- _DATASET EXCERPTS_
* * *

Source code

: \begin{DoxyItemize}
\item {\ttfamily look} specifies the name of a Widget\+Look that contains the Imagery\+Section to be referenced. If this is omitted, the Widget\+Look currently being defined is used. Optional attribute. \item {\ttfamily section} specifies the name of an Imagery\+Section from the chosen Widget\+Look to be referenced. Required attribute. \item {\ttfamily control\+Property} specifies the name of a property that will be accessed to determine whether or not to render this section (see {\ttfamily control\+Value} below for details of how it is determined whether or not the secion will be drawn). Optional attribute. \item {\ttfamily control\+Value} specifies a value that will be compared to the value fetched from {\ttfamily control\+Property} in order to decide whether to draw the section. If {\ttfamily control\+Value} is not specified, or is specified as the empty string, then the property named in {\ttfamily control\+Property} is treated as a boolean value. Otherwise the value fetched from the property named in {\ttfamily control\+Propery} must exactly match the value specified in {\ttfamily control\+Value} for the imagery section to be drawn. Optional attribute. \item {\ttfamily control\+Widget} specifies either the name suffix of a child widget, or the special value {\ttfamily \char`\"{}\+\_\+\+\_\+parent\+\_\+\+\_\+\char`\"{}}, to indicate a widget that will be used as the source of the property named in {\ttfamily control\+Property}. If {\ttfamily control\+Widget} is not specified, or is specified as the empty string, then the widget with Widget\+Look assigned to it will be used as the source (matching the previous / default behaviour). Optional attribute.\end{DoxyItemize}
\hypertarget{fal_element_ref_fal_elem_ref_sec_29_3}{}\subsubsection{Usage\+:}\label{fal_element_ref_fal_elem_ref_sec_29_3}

* * *

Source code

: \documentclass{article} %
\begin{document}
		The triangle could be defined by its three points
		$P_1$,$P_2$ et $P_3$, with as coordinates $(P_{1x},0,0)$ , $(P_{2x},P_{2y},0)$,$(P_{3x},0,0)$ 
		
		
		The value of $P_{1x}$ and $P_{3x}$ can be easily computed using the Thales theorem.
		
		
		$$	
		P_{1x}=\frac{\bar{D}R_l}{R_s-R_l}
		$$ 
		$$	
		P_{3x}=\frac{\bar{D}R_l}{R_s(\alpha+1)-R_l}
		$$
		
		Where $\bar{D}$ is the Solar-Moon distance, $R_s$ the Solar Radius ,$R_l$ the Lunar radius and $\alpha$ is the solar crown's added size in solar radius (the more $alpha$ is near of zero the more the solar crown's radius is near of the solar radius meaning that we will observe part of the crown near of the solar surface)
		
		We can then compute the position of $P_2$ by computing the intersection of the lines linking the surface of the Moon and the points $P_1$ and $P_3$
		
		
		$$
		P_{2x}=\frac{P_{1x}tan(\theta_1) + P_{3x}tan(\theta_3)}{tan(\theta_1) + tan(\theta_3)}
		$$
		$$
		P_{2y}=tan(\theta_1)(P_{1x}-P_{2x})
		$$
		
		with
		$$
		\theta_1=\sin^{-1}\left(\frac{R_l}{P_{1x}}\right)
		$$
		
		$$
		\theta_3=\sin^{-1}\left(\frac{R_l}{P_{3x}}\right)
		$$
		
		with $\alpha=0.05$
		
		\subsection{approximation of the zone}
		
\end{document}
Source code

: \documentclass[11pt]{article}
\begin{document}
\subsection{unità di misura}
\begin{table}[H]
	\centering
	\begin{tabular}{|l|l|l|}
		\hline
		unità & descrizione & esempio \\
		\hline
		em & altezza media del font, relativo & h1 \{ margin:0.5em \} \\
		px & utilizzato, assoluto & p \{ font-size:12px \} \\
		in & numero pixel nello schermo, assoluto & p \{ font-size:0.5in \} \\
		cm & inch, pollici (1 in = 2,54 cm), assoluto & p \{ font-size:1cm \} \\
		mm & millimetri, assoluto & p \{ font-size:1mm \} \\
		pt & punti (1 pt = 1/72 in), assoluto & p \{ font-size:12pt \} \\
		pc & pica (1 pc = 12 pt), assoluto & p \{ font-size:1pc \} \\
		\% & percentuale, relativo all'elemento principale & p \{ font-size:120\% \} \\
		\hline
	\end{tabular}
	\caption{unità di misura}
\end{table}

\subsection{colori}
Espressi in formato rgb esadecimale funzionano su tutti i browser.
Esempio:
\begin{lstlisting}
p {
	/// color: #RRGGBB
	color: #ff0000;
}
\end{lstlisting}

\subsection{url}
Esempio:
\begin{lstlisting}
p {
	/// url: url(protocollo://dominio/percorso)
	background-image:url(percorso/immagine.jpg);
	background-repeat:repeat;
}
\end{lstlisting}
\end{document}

* * *

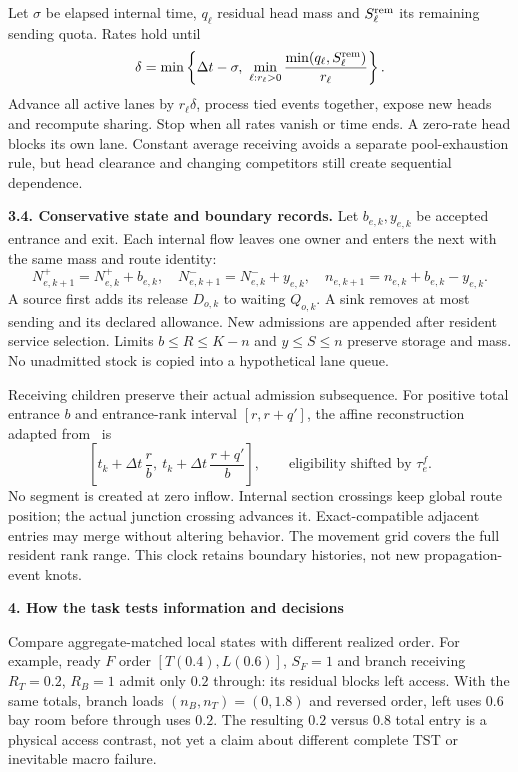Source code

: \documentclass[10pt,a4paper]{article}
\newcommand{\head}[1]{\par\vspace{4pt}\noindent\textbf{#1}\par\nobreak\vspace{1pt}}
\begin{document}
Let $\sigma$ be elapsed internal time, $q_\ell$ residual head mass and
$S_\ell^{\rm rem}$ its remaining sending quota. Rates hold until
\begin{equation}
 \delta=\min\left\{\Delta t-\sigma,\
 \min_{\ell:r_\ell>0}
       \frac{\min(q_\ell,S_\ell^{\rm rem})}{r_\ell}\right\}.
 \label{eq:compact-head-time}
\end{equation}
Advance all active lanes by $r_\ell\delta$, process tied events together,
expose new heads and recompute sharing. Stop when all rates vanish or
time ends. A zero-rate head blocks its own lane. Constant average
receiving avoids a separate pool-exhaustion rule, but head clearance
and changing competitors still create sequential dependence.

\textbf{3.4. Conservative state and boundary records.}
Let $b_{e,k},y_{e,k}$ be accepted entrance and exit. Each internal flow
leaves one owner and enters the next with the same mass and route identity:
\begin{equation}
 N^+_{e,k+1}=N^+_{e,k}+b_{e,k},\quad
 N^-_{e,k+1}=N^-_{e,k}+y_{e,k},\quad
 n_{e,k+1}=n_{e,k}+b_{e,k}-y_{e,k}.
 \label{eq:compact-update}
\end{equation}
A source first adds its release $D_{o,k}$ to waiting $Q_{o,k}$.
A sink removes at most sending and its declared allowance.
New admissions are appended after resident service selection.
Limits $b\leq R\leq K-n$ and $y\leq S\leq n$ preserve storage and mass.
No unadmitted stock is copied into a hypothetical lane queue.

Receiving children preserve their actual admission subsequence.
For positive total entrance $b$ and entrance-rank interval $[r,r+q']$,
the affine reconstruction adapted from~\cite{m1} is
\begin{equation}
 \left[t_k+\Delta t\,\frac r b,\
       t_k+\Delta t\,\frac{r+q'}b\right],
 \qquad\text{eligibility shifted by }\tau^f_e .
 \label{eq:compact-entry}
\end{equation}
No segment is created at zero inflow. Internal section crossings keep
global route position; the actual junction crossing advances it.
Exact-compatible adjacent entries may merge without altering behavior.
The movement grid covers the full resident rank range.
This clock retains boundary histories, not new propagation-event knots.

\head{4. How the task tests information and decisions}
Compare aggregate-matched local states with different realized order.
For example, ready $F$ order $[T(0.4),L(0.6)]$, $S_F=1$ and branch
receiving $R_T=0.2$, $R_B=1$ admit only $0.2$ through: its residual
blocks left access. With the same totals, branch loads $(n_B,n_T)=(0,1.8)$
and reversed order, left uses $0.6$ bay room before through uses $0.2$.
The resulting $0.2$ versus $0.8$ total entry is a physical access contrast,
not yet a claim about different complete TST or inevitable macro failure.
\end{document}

* * *

Filter the records for lines containing the word "entry" and copy each one.

- _EXERCISE RESULT_
 \label{eq:compact-entry}
The resulting $0.2$ versus $0.8$ total entry is a physical access contrast,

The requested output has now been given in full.